I guess you are validating the Protestant movement as well as the mormon and JW, because according to them all those who preceded them had it wrong. so who exactly has it right then.
No, the people preceding me had it right - none of them ever accepted this 'gospel'. You're having a laugh, accusing an Orthodox Christian of change. You really have no clue! Our beliefs have not changed at all, even the Liturgy we use every week is centuries older than this rubbish you claim Barnabas penned.
Who, give me names of people scholars and their evidence.
but you have provided no evidencd so how is it clear.
I presume from this response that you are incapable of producing any positive evidence for the validity of this forgery. So be it.
Would you accept this as a reference to its being a fake? (doubt it as you clearly have a vested interest):
As regards the "Gospel of Barnabas" itself,
there is no question that it is a medieval forgery ... It contains anachronisms which can date only from the Middle Ages and not before, and shows a garbled comprehension of Islamic doctrines, calling the Prophet the "Messiah", which Islam does not claim for him. Besides it farcical notion of sacred history, stylistically it is a mediocre parody of the Gospels, as the writings of Baha Allah are of the Koran. (Cyril Glassé,
The Concise Encyclopedia of Islam, San Francisco: Harper & Row, 1989, p. 65, bold added)
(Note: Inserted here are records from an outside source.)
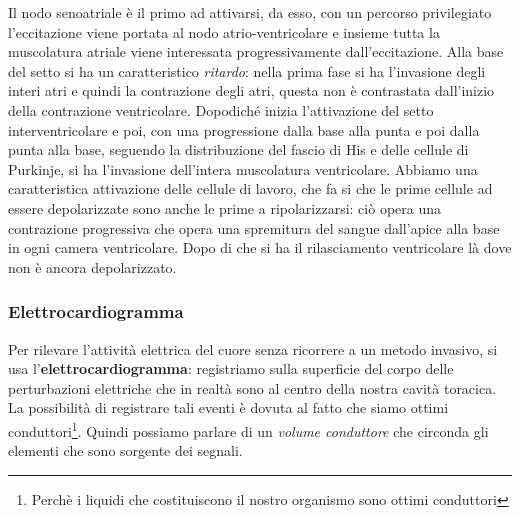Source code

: \documentclass[a4paper,12pt]{article}
\begin{document}
Il nodo senoatriale è il primo ad attivarsi, da esso, con un percorso privilegiato l'eccitazione viene portata al nodo atrio-ventricolare e insieme tutta la muscolatura atriale viene interessata progressivamente dall'eccitazione. Alla base del setto si ha un caratteristico \emph{ritardo}: nella prima fase si ha l'invasione degli interi atri e quindi la contrazione degli atri, questa non è contrastata dall'inizio della contrazione ventricolare. Dopodiché inizia l'attivazione del setto interventricolare e poi, con una progressione dalla base alla punta e poi dalla punta alla base, seguendo la distribuzione del fascio di His e delle cellule di Purkinje, si ha l'invasione dell'intera muscolatura ventricolare. Abbiamo una caratteristica attivazione delle cellule di lavoro, che fa si che le prime cellule ad essere depolarizzate sono anche le prime a ripolarizzarsi: ciò opera una contrazione progressiva che opera una spremitura del sangue dall'apice alla base in ogni camera ventricolare. Dopo di che si ha il rilasciamento ventricolare là dove non è ancora depolarizzato.
\subsubsection{Elettrocardiogramma}
Per rilevare l'attività elettrica del cuore senza ricorrere a un metodo invasivo, si usa l'\textbf{elettrocardiogramma}: registriamo sulla superficie del corpo delle perturbazioni elettriche che in realtà sono al centro della nostra cavità toracica. La possibilità di registrare tali eventi è dovuta al fatto che siamo ottimi conduttori\footnote{Perchè i liquidi che costituiscono il nostro organismo sono ottimi conduttori}. Quindi possiamo parlare di un \emph{volume conduttore} che circonda gli elementi che sono sorgente dei segnali.  
\end{document}
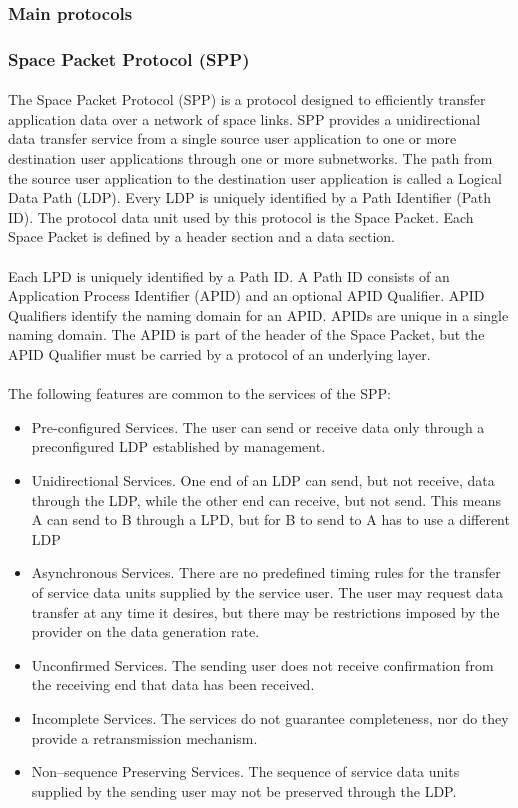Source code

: \subsubsection{Main protocols}
\subsubsection*{Space Packet Protocol (SPP)\cite{SPP}}
\paragraph{}The Space Packet Protocol (SPP) is a protocol designed to efficiently transfer application data over a network of space links. SPP provides a unidirectional data transfer service from a single source user application to one or more destination user applications through one or more subnetworks. The path from the source user application to the destination user application is called a Logical Data Path (LDP). Every LDP is uniquely identified by a Path Identifier (Path ID). The protocol data unit used by this protocol is the Space Packet. Each Space Packet is defined by a header section and a data section.
\paragraph{}Each LPD is uniquely identified by a Path ID. A Path ID consists of an Application Process Identifier (APID) and an optional APID Qualifier. APID Qualifiers identify the naming domain for an APID. APIDs are unique in a single naming domain. The APID is part of the header of the Space Packet, but the APID Qualifier must be carried by a protocol of an underlying layer.
\paragraph{}The following features are common to the services of the SPP:
\begin{itemize}
\item Pre-configured Services. The user can send or receive data only through a preconfigured LDP established by management.
\item Unidirectional Services. One end of an LDP can send, but not receive, data through the LDP, while the other end can receive, but not send. This means A can send to B through a LPD, but for B to send to A has to use a different LDP
\item Asynchronous Services. There are no predefined timing rules for the transfer of service data units supplied by the service user. The user may request data transfer at any time it desires, but there may be restrictions imposed by the provider on the data generation rate.
\item Unconfirmed Services. The sending user does not receive confirmation from the receiving end that data has been received.
\item Incomplete Services. The services do not guarantee completeness, nor do they provide a retransmission mechanism.
\item Non–sequence Preserving Services. The sequence of service data units supplied by the sending user may not be preserved through the LDP.
\end{itemize}
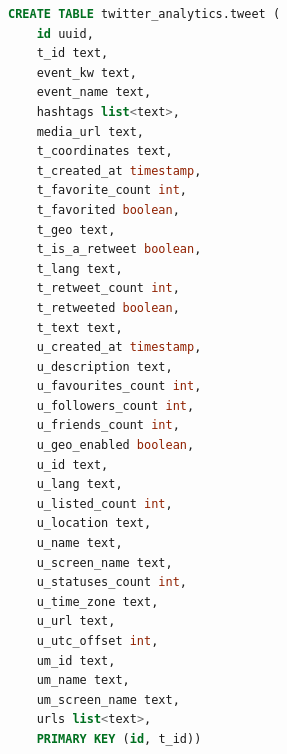\begin{lstlisting}[language=SQL, caption={Tweets CQL table script}, float, floatplacement=H, label={lst:cql}]
CREATE TABLE twitter_analytics.tweet (
    id uuid,
    t_id text,
    event_kw text,
    event_name text,
    hashtags list<text>,
    media_url text,
    t_coordinates text,
    t_created_at timestamp,
    t_favorite_count int,
    t_favorited boolean,
    t_geo text,
    t_is_a_retweet boolean,
    t_lang text,
    t_retweet_count int,
    t_retweeted boolean,
    t_text text,
    u_created_at timestamp,
    u_description text,
    u_favourites_count int,
    u_followers_count int,
    u_friends_count int,
    u_geo_enabled boolean,
    u_id text,
    u_lang text,
    u_listed_count int,
    u_location text,
    u_name text,
    u_screen_name text,
    u_statuses_count int,
    u_time_zone text,
    u_url text,
    u_utc_offset int,
    um_id text,
    um_name text,
    um_screen_name text,
    urls list<text>,
    PRIMARY KEY (id, t_id))
\end{lstlisting}

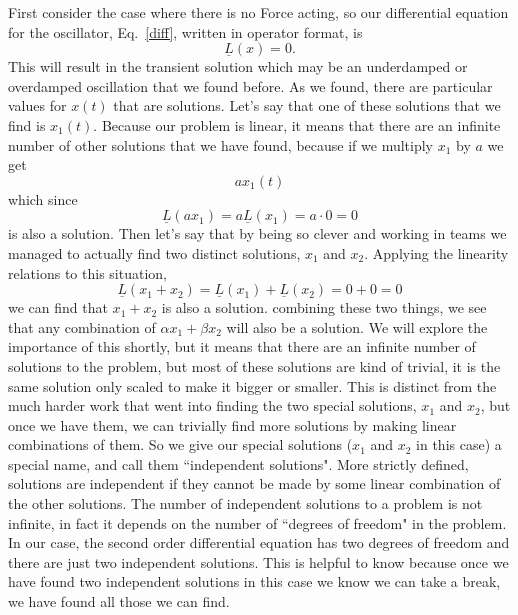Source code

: \documentclass[]{revtex4}
\newcommand{\sm}[1]{{\[#1\]}}
\newcommand{\st}[1]{{\color{red}\bfseries #1}}
\begin{document}
First consider the case where there is no Force acting, so our differential equation for the
oscillator, Eq.~\ref{diff}, written in operator format, is
\sm{\underline{L}(x)=0.}
This will result in the transient solution which may be an underdamped or overdamped
oscillation that we found before.  As we found, there are particular values for $x(t)$ that
are solutions.  Let's say that one of these solutions that we find is $x_1(t)$.  Because our
problem is linear, it means that there are an infinite number of other solutions that we
have found, because if we multiply $x_1$ by
$a$ we get
\st{
  \begin{equation}
    a x_1(t)
  \end{equation}
}
which since
\st{
  \begin{equation}
    \underline{L}(ax_1) = a \underline{L}(x_1) = a \cdot 0 = 0
  \end{equation}
}
is also a solution.  Then let's say that by being so clever and working in teams we managed to actually find two distinct solutions,
$x_1$ and $x_2$.  Applying the linearity relations to this situation,
\st{
  \begin{equation}
    \underline{L}(x_1+x_2) = \underline{L}(x_1) + \underline{L}(x_2) = 0 + 0 = 0
  \end{equation}
}
we can find that $x_1+x_2$ is also a solution. combining these two things, we see that any
combination of $\alpha x_1 + \beta x_2$ will also be a solution.  We will explore the
importance of this shortly, but it means that there are an infinite number of solutions to
the problem, but most of these solutions are kind of trivial, it is the same solution only
scaled to make it bigger or smaller.   This is distinct from the much harder work that went
into finding the two special solutions, $x_1$ and $x_2$, but once we have them, we can
trivially find more solutions by making linear combinations of them.  So we give our special
solutions ($x_1$ and $x_2$ in this case) a special name, and call them ``independent
solutions". More strictly defined, solutions are independent if they cannot be made by some
linear combination of the other solutions.  The number of independent solutions to a problem
is not infinite, in fact it depends on the number of ``degrees of freedom" in the problem.
In our case, the second order differential equation has two degrees of freedom and there are
just two independent solutions.  This is helpful to know because once we have found two
independent solutions in this case we know we can take a break, we have found all those we
can find.
\end{document}
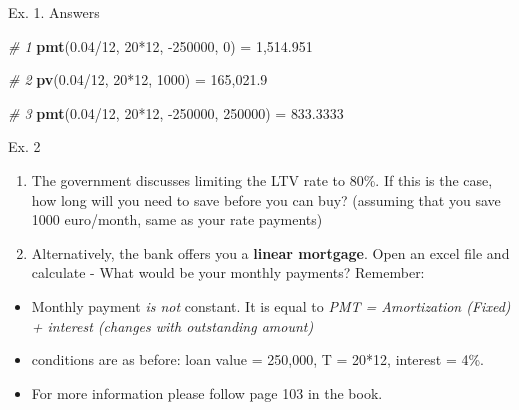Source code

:\documentclass[ignorenonframetext,]{beamer}
\newenvironment{Shaded}{\begin{snugshade}}{\end{snugshade}}
\newcommand{\KeywordTok}[1]{\textcolor[rgb]{0.13,0.29,0.53}{\textbf{{#1}}}}
\newcommand{\DecValTok}[1]{\textcolor[rgb]{0.00,0.00,0.81}{{#1}}}
\newcommand{\FloatTok}[1]{\textcolor[rgb]{0.00,0.00,0.81}{{#1}}}
\newcommand{\StringTok}[1]{\textcolor[rgb]{0.31,0.60,0.02}{{#1}}}
\newcommand{\CommentTok}[1]{\textcolor[rgb]{0.56,0.35,0.01}{\textit{{#1}}}}
\newcommand{\NormalTok}[1]{{#1}}
\providecommand{\tightlist}{%
\setlength{\itemsep}{0pt}\setlength{\parskip}{0pt}}
\begin{document}
\begin{frame}[fragile]{Ex. 1. Answers}

\begin{Shaded}
\begin{Highlighting}[]
\CommentTok{# 1 }
\KeywordTok{pmt}\NormalTok{(}\FloatTok{0.04}\NormalTok{/}\DecValTok{12}\NormalTok{, }\DecValTok{20}\NormalTok{*}\DecValTok{12}\NormalTok{, -}\DecValTok{250000}\NormalTok{, }\DecValTok{0}\NormalTok{)}
\NormalTok{=}\StringTok{ }\DecValTok{1}\NormalTok{,}\FloatTok{514.951}

\CommentTok{# 2}
\KeywordTok{pv}\NormalTok{(}\FloatTok{0.04}\NormalTok{/}\DecValTok{12}\NormalTok{, }\DecValTok{20}\NormalTok{*}\DecValTok{12}\NormalTok{, }\DecValTok{1000}\NormalTok{)}
\NormalTok{=}\StringTok{ }\DecValTok{165}\NormalTok{,}\FloatTok{021.9}

\CommentTok{# 3}
\KeywordTok{pmt}\NormalTok{(}\FloatTok{0.04}\NormalTok{/}\DecValTok{12}\NormalTok{, }\DecValTok{20}\NormalTok{*}\DecValTok{12}\NormalTok{, -}\DecValTok{250000}\NormalTok{, }\DecValTok{250000}\NormalTok{)}
\NormalTok{=}\StringTok{ }\FloatTok{833.3333}
\end{Highlighting}
\end{Shaded}

\end{frame}

\begin{frame}{Ex. 2}

\begin{enumerate}
\def\labelenumi{\arabic{enumi}.}
\item
  The government discusses limiting the LTV rate to 80\%. If this is the
  case, how long will you need to save before you can buy? (assuming
  that you save 1000 euro/month, same as your rate payments)
\item
  Alternatively, the bank offers you a \textbf{linear mortgage}. Open an
  excel file and calculate - What would be your monthly payments?
  Remember:
\end{enumerate}

\begin{itemize}
\tightlist
\item
  Monthly payment \emph{is not} constant. It is equal to \emph{PMT =
  Amortization (Fixed) + interest (changes with outstanding amount)}
\item
  conditions are as before: loan value = 250,000, T = 20*12, interest =
  4\%.
\item
  For more information please follow page 103 in the book.
\end{itemize}

\end{frame}
\end{document}
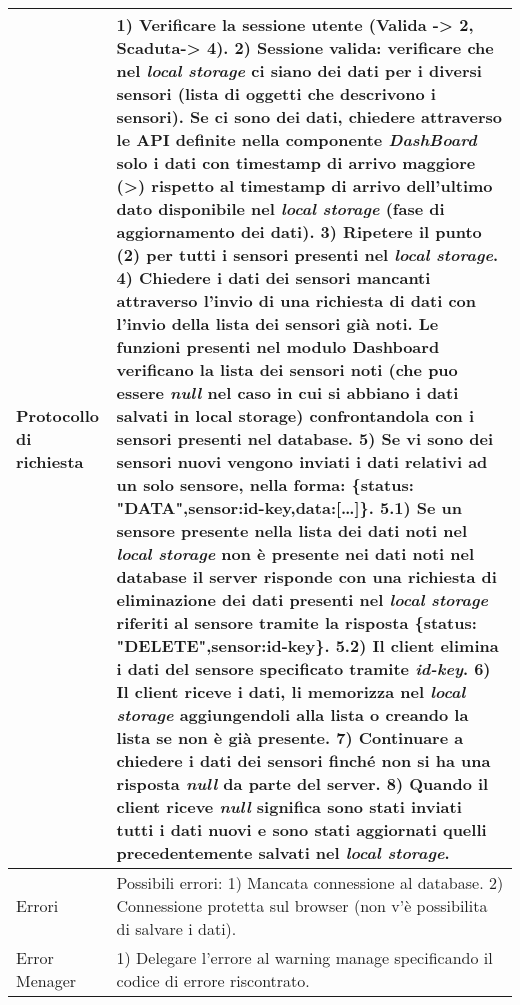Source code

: \documentclass[onecolumn,a4paper]{article}
\begin{document}
\begin{longtable}{|p{3cm}|p{10cm}|}
Protocollo di richiesta & 1) Verificare la sessione utente (Valida -> 2, Scaduta-> 4). 2) Sessione valida: verificare che nel \emph{local storage} ci siano dei dati per i diversi sensori (lista di oggetti che descrivono i sensori). Se ci sono dei dati, chiedere attraverso le API definite nella componente \emph{DashBoard} solo i dati con timestamp di arrivo maggiore (>) rispetto al timestamp di arrivo dell'ultimo dato disponibile nel \emph{local storage} (fase di aggiornamento dei dati). 3) Ripetere il punto (2) per tutti i sensori presenti nel \emph{local storage}. 4) Chiedere i dati dei sensori mancanti attraverso l'invio di una richiesta di dati con l'invio della lista dei sensori già noti. Le funzioni presenti nel modulo Dashboard verificano la lista dei sensori noti (che puo essere \emph{null} nel caso in cui si abbiano i dati salvati in local storage) confrontandola con i sensori presenti nel database. 5) Se vi sono dei sensori nuovi vengono inviati i dati relativi ad un solo sensore, nella forma: \{status: "DATA",sensor:id-key,data:[\ldots{}]\}. 5.1) Se un sensore presente nella lista dei dati noti nel \emph{local storage} non è presente nei dati noti nel database il server risponde con una richiesta di eliminazione dei dati presenti nel \emph{local storage} riferiti al sensore tramite la risposta \{status: "DELETE",sensor:id-key\}. 5.2) Il client elimina i dati del sensore specificato tramite \emph{id-key}.  6) Il client riceve i dati, li memorizza nel \emph{local storage} aggiungendoli alla lista o creando la lista se non è già presente. 7) Continuare a chiedere i dati dei sensori finché non si ha una risposta \emph{null} da parte del server. 8) Quando il client riceve \emph{null} significa sono stati inviati tutti i dati nuovi e sono stati aggiornati quelli precedentemente salvati nel \emph{local storage}.\\
\hline
Errori & Possibili errori: 1) Mancata connessione al database. 2) Connessione protetta sul browser (non v'è possibilita di salvare i dati).\\
\hline
Error Menager & 1) Delegare l'errore al warning manage specificando il codice di errore riscontrato.\\
\hline
\end{longtable}
\end{document}
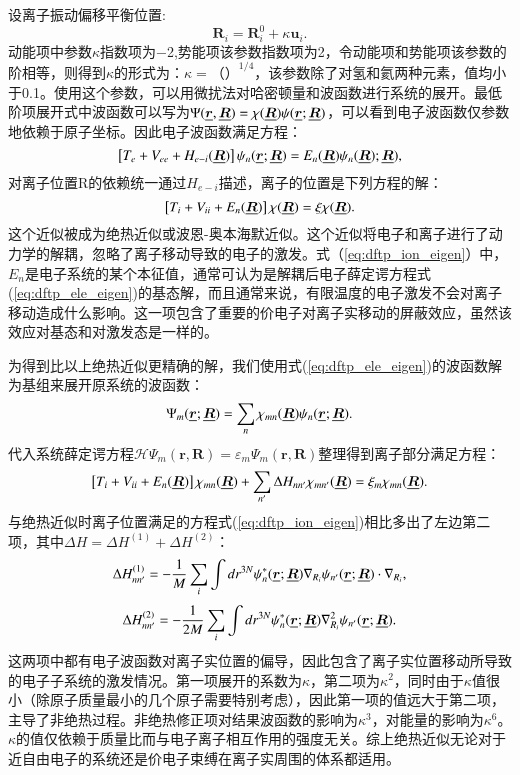 设离子振动偏移平衡位置:
\begin{equation}
  \bm{R}_i = \bm{R}^0_i + \kappa \bm{u}_i.
\end{equation}
动能项中参数$\kappa$指数项为\num{-2},势能项该参数指数项为\num{2}，令动能项和势能项该参数的阶相等，则得到$\kappa$的形式为：$\kappa=（）^{1/4}$，该参数除了对氢和氦两种元素，值均小于\num{0.1}。使用这个参数，可以用微扰法对哈密顿量和波函数进行系统的展开。最低阶项展开式中波函数可以写为$\Psi(\underline{\bm{r}},\underline{\bm{R}})=\chi(\underline{\bm{R}})\psi(\underline{\bm{r}};\underline{\bm{R}})$，可以看到电子波函数仅参数地依赖于原子坐标。因此电子波函数满足方程：
\begin{equation}\label{eq:dftp_ele_eigen}
  \left[ T_e + V_{ee} + H_{e-i}(\underline{\bm{R}}) \right]\psi_n(\underline{\bm{r}};\underline{\bm{R}}) = E_n(\underline{\bm{R}})\psi_n(\underline{\bm{R}}); \underline{\bm{R}}),
\end{equation}
对离子位置R的依赖统一通过$H_{e-i}$描述，离子的位置是下列方程的解：
\begin{equation}\label{eq:dftp_ion_eigen}
  \left[ T_i + V_{ii} + E_n(\underline{\bm{R}}) \right] \chi(\underline{\bm{R}}) = \xi \chi(\underline{\bm{R}}).
\end{equation}
这个近似被成为绝热近似或波恩-奥本海默近似。这个近似将电子和离子进行了动力学的解耦，忽略了离子移动导致的电子的激发。式（\ref{eq:dftp_ion_eigen}）中，$E_n$是电子系统的某个本征值，通常可认为是解耦后电子薛定谔方程式(\ref{eq:dftp_ele_eigen})的基态解，而且通常来说，有限温度的电子激发不会对离子移动造成什么影响。这一项包含了重要的价电子对离子实移动的屏蔽效应，虽然该效应对基态和对激发态是一样的。

为得到比以上绝热近似更精确的解，我们使用式(\ref{eq:dftp_ele_eigen})的波函数解为基组来展开原系统的波函数：
\begin{equation}
  \Psi_m(\underline{\bm{r}};\underline{\bm{R}}) = \sum_n \chi_{mn}(\underline{\bm{R}})\psi_n(\underline{\bm{r}};\underline{\bm{R}}).
\end{equation}
代入系统薛定谔方程$\mathcal{H} \Psi_m(\bm{r},\bm{R})=\mathcal{\varepsilon}_m \Psi_m(\bm{r},\bm{R})$整理得到离子部分满足方程：
\begin{equation}
  \left[ T_i + V_{ii} + E_n(\underline{\bm{R}}) \right] \chi_{mn}(\underline{\bm{R}}) + \sum_{n'}\Delta H_{nn'}\chi_{mn'}(\underline{\bm{R}}) = \xi_m \chi_{mn} (\underline{\bm{R}}).
\end{equation}
与绝热近似时离子位置满足的方程式(\ref{eq:dftp_ion_eigen})相比多出了左边第二项，其中$\Delta H=\Delta H^{(1)} + \Delta H^{(2)}$：
\begin{equation}
  \Delta H_{nn'}^{(1)} = -\frac{1}{M}\sum_i \int dr^{3N}\psi_n^*(\underline{\bm{r}};\underline{\bm{R}})\nabla_{R_i}\psi_{n'}(\underline{\bm{r}};\underline{\bm{R}})\cdot \nabla_{R_i},
\end{equation}
\begin{equation}
  \Delta H_{nn'}^{(2)} = -\frac{1}{2M}\sum_i \int dr^{3N}\psi_n^*(\underline{\bm{r}};\underline{\bm{R}})\nabla^2_{R_i}\psi_{n'}(\underline{\bm{r}};\underline{\bm{R}}).
\end{equation}
这两项中都有电子波函数对离子实位置的偏导，因此包含了离子实位置移动所导致的电子子系统的激发情况。第一项展开的系数为$\kappa$，第二项为$\kappa^2$，同时由于$\kappa$值很小（除原子质量最小的几个原子需要特别考虑），因此第一项的值远大于第二项，主导了非绝热过程。非绝热修正项对结果波函数的影响为$\kappa^3$，对能量的影响为$\kappa^6$。$\kappa$的值仅依赖于质量比而与电子离子相互作用的强度无关。综上绝热近似无论对于近自由电子的系统还是价电子束缚在离子实周围的体系都适用。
As to evidence, how much do you want? Just as few examples, the author:
- Clearly doesn't understand that Christ and Messiah mean the same thing, proving he's not a first century Hellenised Jew.
- Clearly has no grasp of the geography of the Holy Land, proving he'd never been there
- Refers to coinage that only existed in medieval Spain (do you think Barnabas used currency fromn the future?)
- Refers to jubilees of 100 years, which only occurred under the medieval Roman Catholic Church (they were supposed to be 50 years in Judaism)
- Refers to Eve eating an apple, even though this popular belief is solely a construct of the fourth century Latin Vulgate translation, thus putting the text's composition late in time and somewhere in the west.
- Appears to quote Dante's Divine Comedy on more than one occasion, setting the text firmly in the Renaissance and contradicting Islamic cosmology in the process.
There's plenty more, but those will do for starters.
The case for the 'Gospel' of Barnabas being genuine is so poor it's untrue. Anyone who claims that it isn't, clearly prefers their own fantasy world over reality, I'm afraid. Look, I respect your right to believe what you believe, even though I'm convinced you're wrong, but you lose all credibility when you try to prop up those beliefs with a spurious document. It just makes the Islamic case look so much weaker when you see Muslim apologists resort to such ridiculous measures. If you can't argue your point without making things up, how much of a point can you actually have?